A group of pretty much every bank you can name just asked the Supreme Court to withold documents that detail emergency cash injections they received from the government at the end of ’08, Bloomberg reports.The consortium, named the Clearing House Association, filed the appeal today.
The CHA is hoping the court will overule an August judgement demanding the Fed turn over documents to Bloomberg News under the Freedom of Information Act (FOIA).
Bloomberg is demanding the release of 231 term reports that would expose who borrowed money via four emergency lending programs in April and May of 2008, and how much.
If the appeal is denied, it will be the first time since 1914 that emergency borrowers are named publicly.
And actually, BofA, Citi and JPMorgan, desperate to keep their documents locked up, referenced that fact in their argument as to why the documents should be suppressed, via Bloomberg:
The central bank has never disclosed the identities of borrowers since the creation in 1914 of its Discount Window lending program, which provides short-term funding to financial institutions, the Clearing House said in its petition.

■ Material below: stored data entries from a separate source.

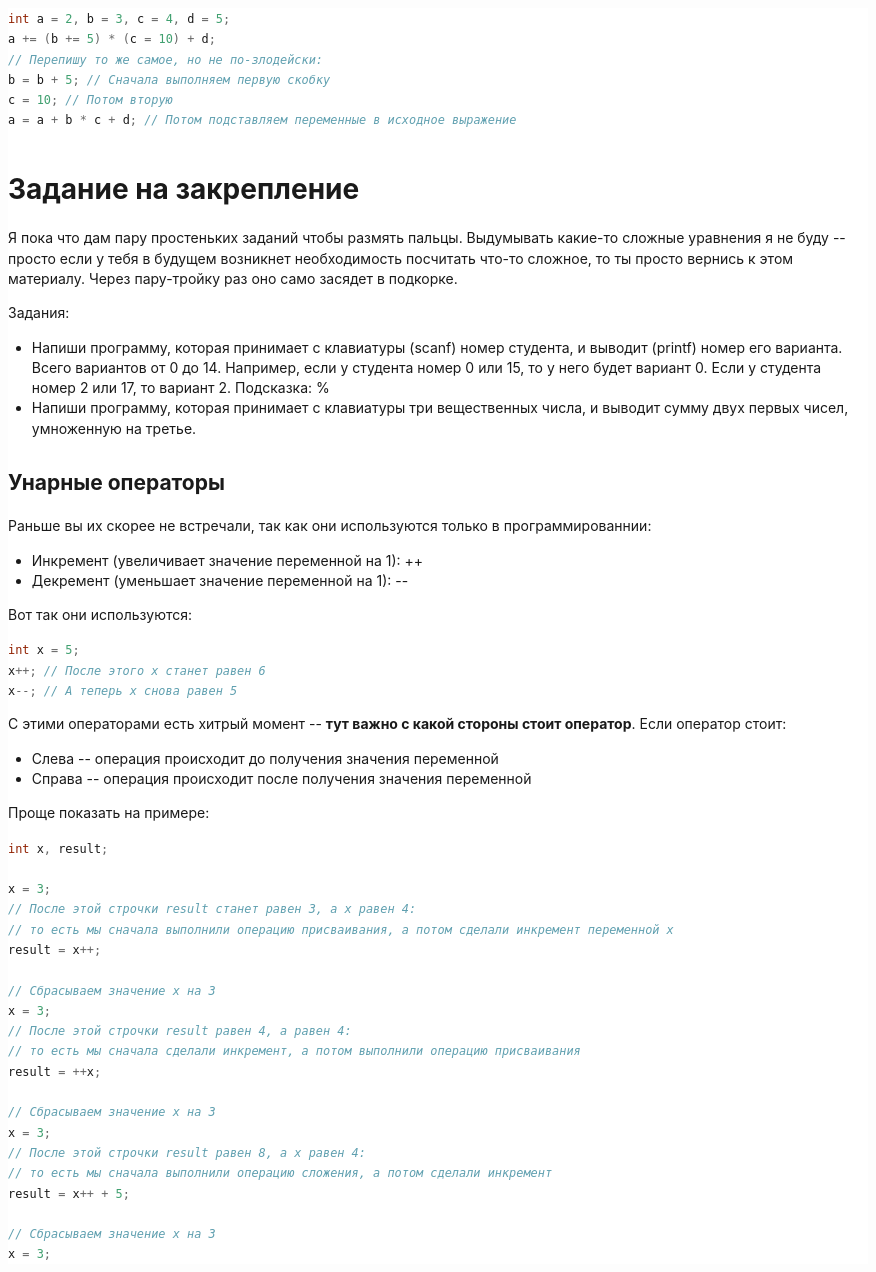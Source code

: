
 ```c
int a = 2, b = 3, c = 4, d = 5;
a += (b += 5) * (c = 10) + d;
// Перепишу то же самое, но не по-злодейски:
b = b + 5; // Сначала выполняем первую скобку
c = 10; // Потом вторую
a = a + b * c + d; // Потом подставляем переменные в исходное выражение
```

# [](#header-1)Задание на закрепление

Я пока что дам пару простеньких заданий чтобы размять пальцы. Выдумывать какие-то сложные уравнения я не буду -- просто если у тебя в будущем возникнет необходимость посчитать что-то сложное, то ты просто вернись к этом материалу. Через пару-тройку раз оно само засядет в подкорке.

Задания:

* Напиши программу, которая принимает с клавиатуры (scanf) номер студента, и выводит (printf) номер его варианта. Всего вариантов от 0 до 14. Например, если у студента номер 0 или 15, то у него будет вариант 0. Если у студента номер 2 или 17, то вариант 2. Подсказка: %
* Напиши программу, которая принимает с клавиатуры три вещественных числа, и выводит сумму двух первых чисел, умноженную на третье.

## [](#header-2)Унарные операторы

Раньше вы их скорее не встречали, так как они используются только в программированнии:

* Инкремент (увеличивает значение переменной на 1): ++
* Декремент (уменьшает значение переменной на 1): --

Вот так они используются:

```c
int x = 5;
x++; // После этого x станет равен 6
x--; // А теперь x снова равен 5
```

С этими операторами есть хитрый момент -- **тут важно с какой стороны стоит оператор**. Если оператор стоит:

* Слева -- операция происходит до получения значения переменной
* Справа -- операция происходит после получения значения переменной

Проще показать на примере:
```c
int x, result;

x = 3;
// После этой строчки result станет равен 3, а x равен 4:
// то есть мы сначала выполнили операцию присваивания, а потом сделали инкремент переменной x
result = x++;

// Сбраcываем значение x на 3
x = 3;
// После этой строчки result равен 4, а равен 4:
// то есть мы сначала сделали инкремент, а потом выполнили операцию присваивания
result = ++x;

// Сбраcываем значение x на 3
x = 3;
// После этой строчки result равен 8, а x равен 4:
// то есть мы сначала выполнили операцию сложения, а потом сделали инкремент
result = x++ + 5;

// Сбраcываем значение x на 3
x = 3;
```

“Disclosure of this information threatens to harm the borrowing banks by allowing the public to observe their borrowing patterns during the recent financial crisis and draw inferences — whether justified or not — about their current financial conditions,” the group said in its appeal.

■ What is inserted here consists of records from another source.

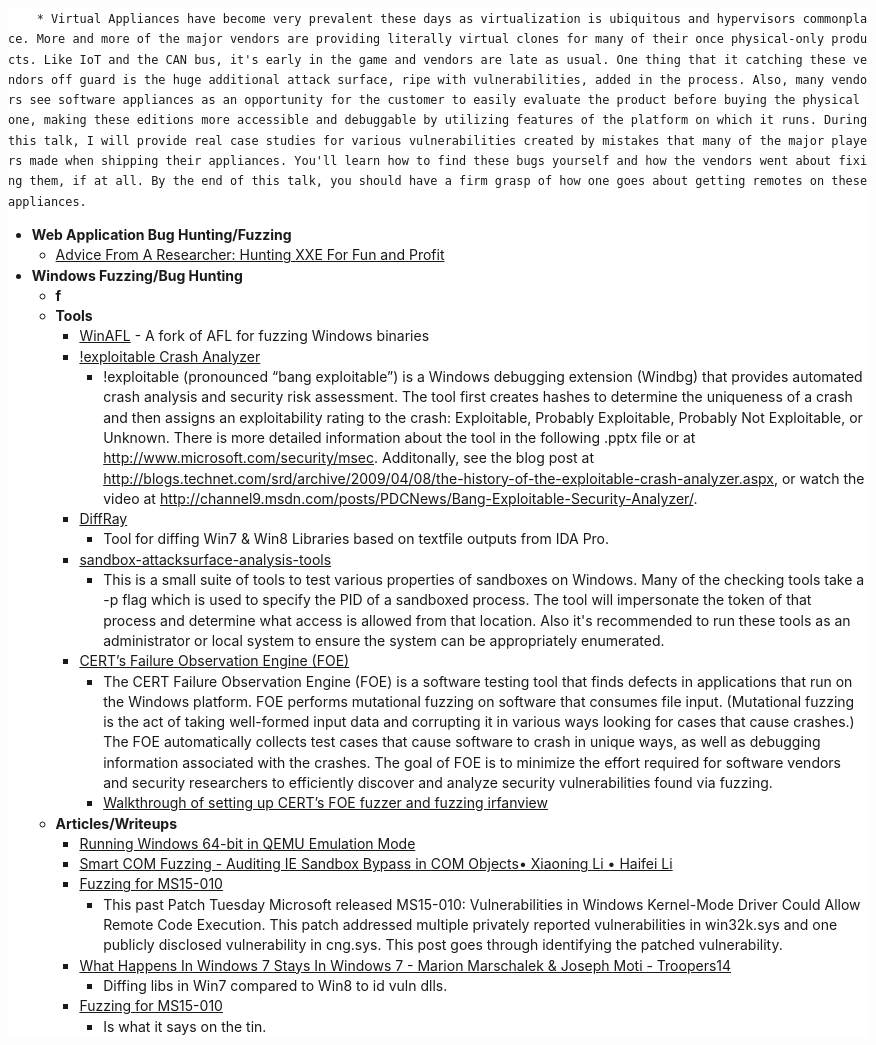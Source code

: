		* Virtual Appliances have become very prevalent these days as virtualization is ubiquitous and hypervisors commonplace. More and more of the major vendors are providing literally virtual clones for many of their once physical-only products. Like IoT and the CAN bus, it's early in the game and vendors are late as usual. One thing that it catching these vendors off guard is the huge additional attack surface, ripe with vulnerabilities, added in the process. Also, many vendors see software appliances as an opportunity for the customer to easily evaluate the product before buying the physical one, making these editions more accessible and debuggable by utilizing features of the platform on which it runs. During this talk, I will provide real case studies for various vulnerabilities created by mistakes that many of the major players made when shipping their appliances. You'll learn how to find these bugs yourself and how the vendors went about fixing them, if at all. By the end of this talk, you should have a firm grasp of how one goes about getting remotes on these appliances.
* **Web Application Bug Hunting/Fuzzing**
	* [Advice From A Researcher: Hunting XXE For Fun and Profit](https://blog.bugcrowd.com/advice-from-a-researcher-xxe/)
* **Windows Fuzzing/Bug Hunting**
	* **f** 
	* **Tools**
		* [WinAFL](https://github.com/ivanfratric/winafl) - A fork of AFL for fuzzing Windows binaries 
		* [!exploitable Crash Analyzer](https://msecdbg.codeplex.com/)
			* !exploitable (pronounced “bang exploitable”) is a Windows debugging extension (Windbg) that provides automated crash analysis and security risk assessment. The tool first creates hashes to determine the uniqueness of a crash and then assigns an exploitability rating to the crash: Exploitable, Probably Exploitable, Probably Not Exploitable, or Unknown. There is more detailed information about the tool in the following .pptx file or at http://www.microsoft.com/security/msec. Additonally, see the blog post at http://blogs.technet.com/srd/archive/2009/04/08/the-history-of-the-exploitable-crash-analyzer.aspx, or watch the video at http://channel9.msdn.com/posts/PDCNews/Bang-Exploitable-Security-Analyzer/.
		* [DiffRay](https://github.com/pinkflawd/DiffRay)
			* Tool for diffing Win7 & Win8 Libraries based on textfile outputs from IDA Pro.
		* [sandbox-attacksurface-analysis-tools](https://github.com/google/sandbox-attacksurface-analysis-tools)
			* This is a small suite of tools to test various properties of sandboxes on Windows. Many of the checking tools take a -p flag which is used to specify the PID of a sandboxed process. The tool will impersonate the token of that process and determine what access is allowed from that location. Also it's recommended to run these tools as an administrator or local system to ensure the system can be appropriately enumerated.
		* [CERT’s Failure Observation Engine (FOE)](https://www.cert.org/vulnerability-analysis/tools/foe.cfm)
			* The CERT Failure Observation Engine (FOE) is a software testing tool that finds defects in applications that run on the Windows platform. FOE performs mutational fuzzing on software that consumes file input. (Mutational fuzzing is the act of taking well-formed input data and corrupting it in various ways looking for cases that cause crashes.) The FOE automatically collects test cases that cause software to crash in unique ways, as well as debugging information associated with the crashes. The goal of FOE is to minimize the effort required for software vendors and security researchers to efficiently discover and analyze security vulnerabilities found via fuzzing.
			* [Walkthrough of setting up CERT’s FOE fuzzer and fuzzing irfanview](http://www.singlehop.com/blog/lets-fuzz-irfanview/)
	* **Articles/Writeups**
		* [Running Windows 64-bit in QEMU Emulation Mode](https://www.invincealabs.com/blog/2016/07/running-windows-64bit-qemu/)
		* [Smart COM Fuzzing - Auditing IE Sandbox Bypass in COM Objects• Xiaoning Li • Haifei Li](https://0b3dcaf9-a-62cb3a1a-s-sites.googlegroups.com/site/zerodayresearch/Smart_COM_Fuzzing_Auditing_IE_Sandbox_Bypass_in_COM_Objects_final.pdf)
		* [Fuzzing for MS15-010](http://blog.beyondtrust.com/fuzzing-for-ms15-010)
			* This past Patch Tuesday Microsoft released MS15-010: Vulnerabilities in Windows Kernel-Mode Driver Could Allow Remote Code Execution.  This patch addressed multiple privately reported vulnerabilities in win32k.sys and one publicly disclosed vulnerability in cng.sys. This post goes through identifying the patched vulnerability.
		* [What Happens In Windows 7 Stays In Windows 7 - Marion Marschalek & Joseph Moti - Troopers14](https://www.youtube.com/watch?v=s_7Cy2w2dCw)
			* Diffing libs in Win7 compared to Win8 to id vuln dlls.
		* [Fuzzing for MS15-010](http://blog.beyondtrust.com/fuzzing-for-ms15-010)
			* Is what it says on the tin.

The Fed, however, isn’t asking the Supreme Court to withold their documents, but since the decision has now been appealed, the lower court’s ruling is “on hold” until the high court returns a verdict.
Clever move by the Fed. Here’s why:
- By not joining the appeal it looks less like the wily banks, desperate to conceal information.
- At the same time, it gets to free-ride off the Clearing House appeal because for the moment the information is basically in a holding cell until at least next year (normal Supreme Court practices will likely lead to a decision by mid-2011, according to Bloomberg).
The Clearing House (which includes BofA, Bank of New York Mellon, Citigroup, Deutsche Bank AG, HSBC, JPMorgan, US Bancorp, Capital One, UBS and Wells Fargo) and the Fed have argued that information, if divulged, could not only trigger bank runs, but would also disclose critical trade secrets.